During the golden age of Cuban cocktails in the early to mid-20th century, the mojito gained widespread popularity in Havana’s spirited bars and beach resorts. With its invigorating pairing of citrusy tang from lime, herbal crispness from spearmint, and the gentle sweetness of sugar, all balanced beautifully with white rum and a spritz of club soda, the mojito soon became synonymous with Cuban leisure, charm, and hospitality.
The spirit of the mojito is as light and breezy as its ingredients suggest. At the heart is rum—specifically, a clean, smooth Cuban-style white rum like Havana Club or Bacardi, designed to let the freshness of the other components shine. The mint, ideally spearmint for its sweeter and more delicate flavor, releases aromatic oils when gently muddled. This key step is where the magic happens, melding mint’s effervescence with the lime’s sharpness and sugar’s soft counterpoint.
Historically, the mojito also holds a special place in literary lore. It was a well-documented favorite of Ernest Hemingway, who discovered the drink at La Bodeguita del Medio in Havana. A supposed inscription on the wall of the bar famously declares, “My mojito in La Bodeguita, my daiquiri in El Floridita,” attributing to Hemingway’s endorsement of the cocktail and further solidifying its global appeal.
Today, the mojito continues to be a symbol of summer relaxation and tropical escape.
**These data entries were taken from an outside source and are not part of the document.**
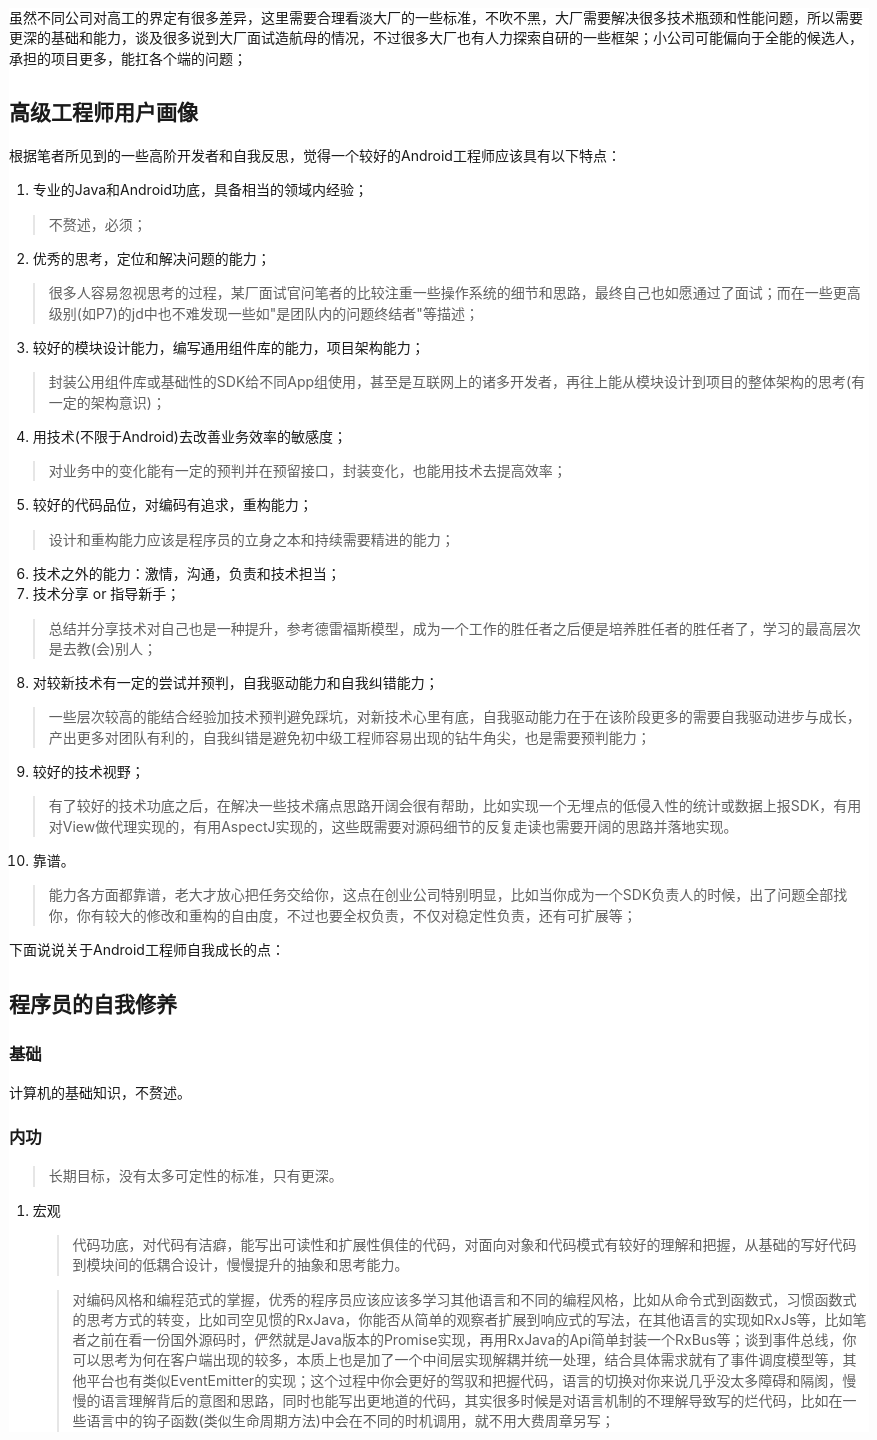 虽然不同公司对高工的界定有很多差异，这里需要合理看淡大厂的一些标准，不吹不黑，大厂需要解决很多技术瓶颈和性能问题，所以需要更深的基础和能力，谈及很多说到大厂面试造航母的情况，不过很多大厂也有人力探索自研的一些框架；小公司可能偏向于全能的候选人，承担的项目更多，能扛各个端的问题；




## 高级工程师用户画像

根据笔者所见到的一些高阶开发者和自我反思，觉得一个较好的Android工程师应该具有以下特点：

1. 专业的Java和Android功底，具备相当的领域内经验；
> 不赘述，必须；
2. 优秀的思考，定位和解决问题的能力；
> 很多人容易忽视思考的过程，某厂面试官问笔者的比较注重一些操作系统的细节和思路，最终自己也如愿通过了面试；而在一些更高级别(如P7)的jd中也不难发现一些如"是团队内的问题终结者"等描述；
3. 较好的模块设计能力，编写通用组件库的能力，项目架构能力；
> 封装公用组件库或基础性的SDK给不同App组使用，甚至是互联网上的诸多开发者，再往上能从模块设计到项目的整体架构的思考(有一定的架构意识)；
4. 用技术(不限于Android)去改善业务效率的敏感度；
> 对业务中的变化能有一定的预判并在预留接口，封装变化，也能用技术去提高效率；
5. 较好的代码品位，对编码有追求，重构能力；
> 设计和重构能力应该是程序员的立身之本和持续需要精进的能力；
6. 技术之外的能力：激情，沟通，负责和技术担当；
7. 技术分享 or 指导新手；
> 总结并分享技术对自己也是一种提升，参考德雷福斯模型，成为一个工作的胜任者之后便是培养胜任者的胜任者了，学习的最高层次是去教(会)别人；
8. 对较新技术有一定的尝试并预判，自我驱动能力和自我纠错能力；
> 一些层次较高的能结合经验加技术预判避免踩坑，对新技术心里有底，自我驱动能力在于在该阶段更多的需要自我驱动进步与成长，产出更多对团队有利的，自我纠错是避免初中级工程师容易出现的钻牛角尖，也是需要预判能力；
9. 较好的技术视野；
> 有了较好的技术功底之后，在解决一些技术痛点思路开阔会很有帮助，比如实现一个无埋点的低侵入性的统计或数据上报SDK，有用对View做代理实现的，有用AspectJ实现的，这些既需要对源码细节的反复走读也需要开阔的思路并落地实现。
10. 靠谱。
> 能力各方面都靠谱，老大才放心把任务交给你，这点在创业公司特别明显，比如当你成为一个SDK负责人的时候，出了问题全部找你，你有较大的修改和重构的自由度，不过也要全权负责，不仅对稳定性负责，还有可扩展等；


下面说说关于Android工程师自我成长的点：

## 程序员的自我修养

### 基础

计算机的基础知识，不赘述。

### 内功

> 长期目标，没有太多可定性的标准，只有更深。

1. 宏观

    > 代码功底，对代码有洁癖，能写出可读性和扩展性俱佳的代码，对面向对象和代码模式有较好的理解和把握，从基础的写好代码到模块间的低耦合设计，慢慢提升的抽象和思考能力。

    > 对编码风格和编程范式的掌握，优秀的程序员应该应该多学习其他语言和不同的编程风格，比如从命令式到函数式，习惯函数式的思考方式的转变，比如司空见惯的RxJava，你能否从简单的观察者扩展到响应式的写法，在其他语言的实现如RxJs等，比如笔者之前在看一份国外源码时，俨然就是Java版本的Promise实现，再用RxJava的Api简单封装一个RxBus等；谈到事件总线，你可以思考为何在客户端出现的较多，本质上也是加了一个中间层实现解耦并统一处理，结合具体需求就有了事件调度模型等，其他平台也有类似EventEmitter的实现；这个过程中你会更好的驾驭和把握代码，语言的切换对你来说几乎没太多障碍和隔阂，慢慢的语言理解背后的意图和思路，同时也能写出更地道的代码，其实很多时候是对语言机制的不理解导致写的烂代码，比如在一些语言中的钩子函数(类似生命周期方法)中会在不同的时机调用，就不用大费周章另写；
Its relatively simple composition hides a level of sophistication rooted in the balance of texture, flavor, and temperature. Crushed ice not only chills but also controls dilution, lengthening the enjoyment of every sip. Topping off with club soda adds effervescence, lifting the vibrant notes of lime and mint to create a dynamic drinking experience.
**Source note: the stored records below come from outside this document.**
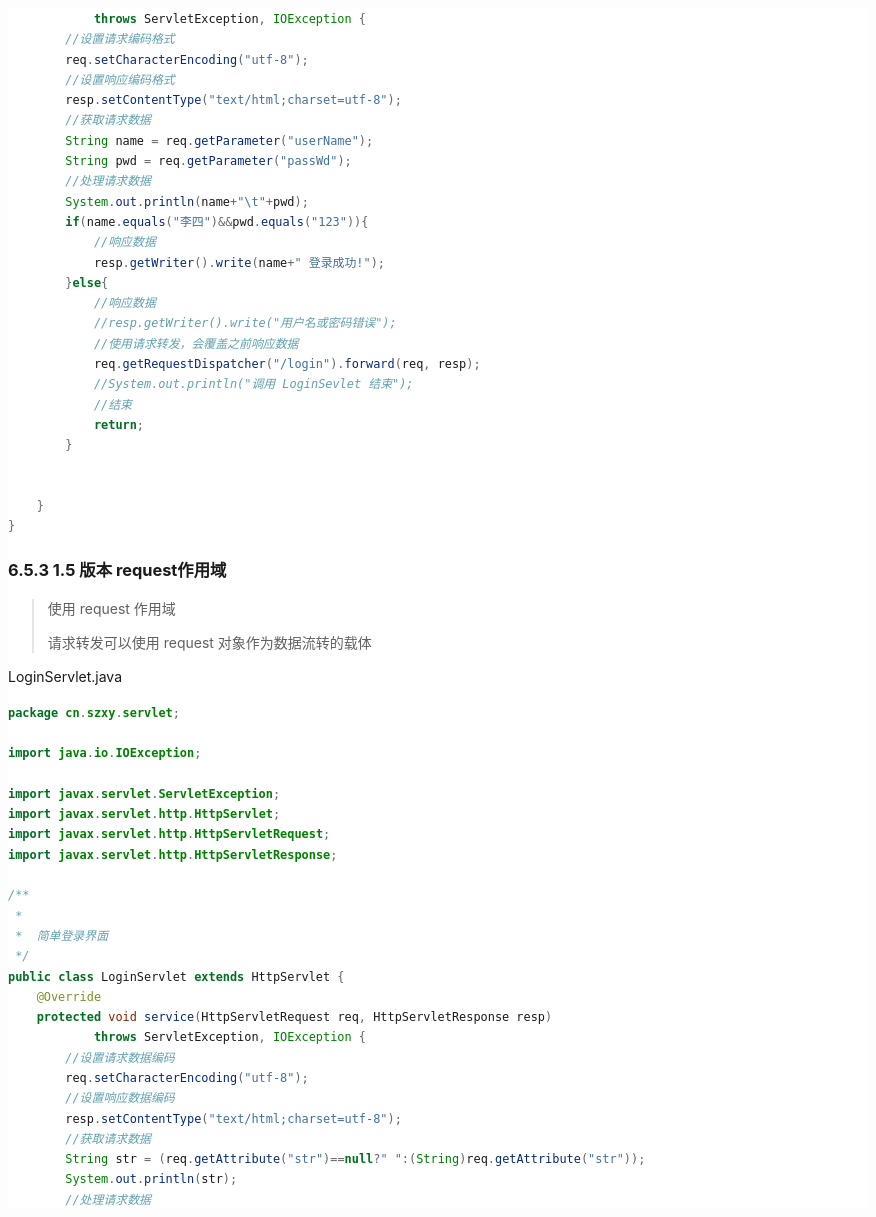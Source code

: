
 ```java
			throws ServletException, IOException {
		//设置请求编码格式
		req.setCharacterEncoding("utf-8");
		//设置响应编码格式
		resp.setContentType("text/html;charset=utf-8");
		//获取请求数据
		String name = req.getParameter("userName");
		String pwd = req.getParameter("passWd");
		//处理请求数据
		System.out.println(name+"\t"+pwd);
		if(name.equals("李四")&&pwd.equals("123")){
			//响应数据
			resp.getWriter().write(name+" 登录成功!");
		}else{
			//响应数据
			//resp.getWriter().write("用户名或密码错误");
			//使用请求转发，会覆盖之前响应数据
			req.getRequestDispatcher("/login").forward(req, resp);
			//System.out.println("调用 LoginSevlet 结束");
			//结束
			return; 
		}
		
		
	}
}

```



### 6.5.3   1.5 版本 request作用域

> 使用 request 作用域
>
> 请求转发可以使用 request 对象作为数据流转的载体

LoginServlet.java

```java
package cn.szxy.servlet;

import java.io.IOException;

import javax.servlet.ServletException;
import javax.servlet.http.HttpServlet;
import javax.servlet.http.HttpServletRequest;
import javax.servlet.http.HttpServletResponse;

/**
 * 	
 *	简单登录界面
 */
public class LoginServlet extends HttpServlet {
	@Override
	protected void service(HttpServletRequest req, HttpServletResponse resp)
			throws ServletException, IOException {
		//设置请求数据编码
		req.setCharacterEncoding("utf-8");
		//设置响应数据编码
		resp.setContentType("text/html;charset=utf-8");
		//获取请求数据
		String str = (req.getAttribute("str")==null?" ":(String)req.getAttribute("str"));
		System.out.println(str);
		//处理请求数据
```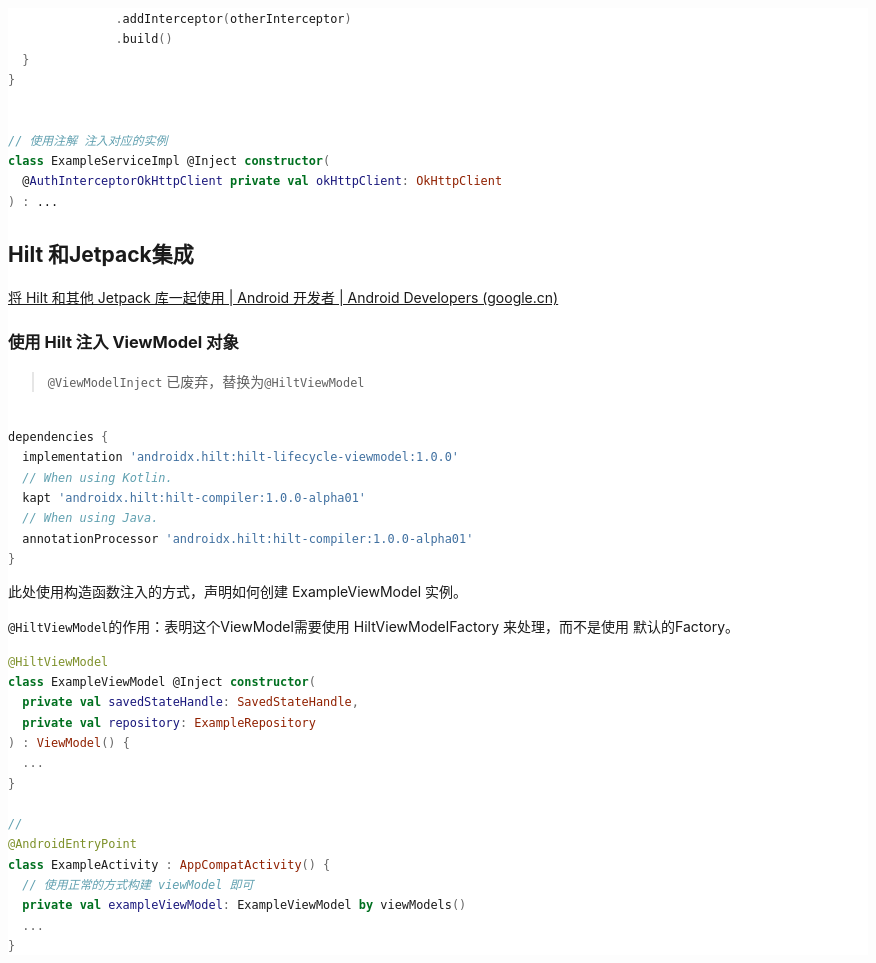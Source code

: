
 ```kotlin
               .addInterceptor(otherInterceptor)
               .build()
  }
}


// 使用注解 注入对应的实例
class ExampleServiceImpl @Inject constructor(
  @AuthInterceptorOkHttpClient private val okHttpClient: OkHttpClient
) : ...
```





## Hilt 和Jetpack集成

[将 Hilt 和其他 Jetpack 库一起使用  | Android 开发者  | Android Developers (google.cn)](https://developer.android.google.cn/training/dependency-injection/hilt-jetpack?hl=zh-cn#kotlin)

### 使用 Hilt 注入 ViewModel 对象

> `@ViewModelInject` 已废弃，替换为`@HiltViewModel`

```groovy

dependencies {
  implementation 'androidx.hilt:hilt-lifecycle-viewmodel:1.0.0'
  // When using Kotlin.
  kapt 'androidx.hilt:hilt-compiler:1.0.0-alpha01'
  // When using Java.
  annotationProcessor 'androidx.hilt:hilt-compiler:1.0.0-alpha01'
}
```

此处使用构造函数注入的方式，声明如何创建 ExampleViewModel 实例。

`@HiltViewModel`的作用：表明这个ViewModel需要使用 HiltViewModelFactory 来处理，而不是使用 默认的Factory。

```kotlin
@HiltViewModel
class ExampleViewModel @Inject constructor(
  private val savedStateHandle: SavedStateHandle,
  private val repository: ExampleRepository
) : ViewModel() {
  ...
}

//
@AndroidEntryPoint
class ExampleActivity : AppCompatActivity() {
  // 使用正常的方式构建 viewModel 即可
  private val exampleViewModel: ExampleViewModel by viewModels()
  ...
}
```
This Classic Cuban Mojito recipe remains faithful to its origins while embracing the nuances of modern bartending. Whether enjoyed at a casual backyard barbecue or a lively rooftop gathering, the mojito is a celebration of refreshment and timeless craftsmanship. It honors its heritage with every muddle and stir—bringing a piece of Havana’s rhythm and romance into your glass.
Classic Cuban Mojito
Equipment
- Cocktail muddler
- Bar spoon
- Jigger or measuring shot glass
- Highball glasses
Ingredients
- 12 leaves fresh mint preferably spearmint for authentic Cuban flavor
- 1 tablespoon granulated sugar you can substitute with simple syrup for smoother texture
- 1 medium lime cut into 6 wedges for muddling
- 2 ounces white rum use a quality Cuban-style white rum like Havana Club or Bacardi
- 1 cup crushed ice adds texture and dilutes beautifully for a refreshing sip
- 3 ounces club soda chilled, for topping off the cocktail
- 2 sprigs mint for garnish
- 2 slices lime wheel for garnish
Instructions
- Place 6 fresh mint leaves in the bottom of each highball glass. Add half the sugar and 3 lime wedges to each glass.
- Using a muddler, gently press the mint and lime together to release oils and juice. Avoid over-muddling, which can make the mint bitter.
- Add 2 ounces of white rum to each glass and stir to dissolve the sugar.
- Fill each glass with crushed ice until three-quarters full, then top off with 1.5 ounces of chilled club soda. Stir gently to combine the layers.
- Garnish each glass with a fresh mint sprig and a lime wheel. Serve immediately with a straw.
Notes
- For a more refined version, use simple syrup in place of granulated sugar to avoid grit.
- If using bottled lime juice, reduce quantity slightly as the flavor is more concentrated.
- Try infusing the rum with mint leaves for 24 hours in advance for an herbaceous twist.
- Use pebble or hand-crushed ice for optimal dilution and traditional texture.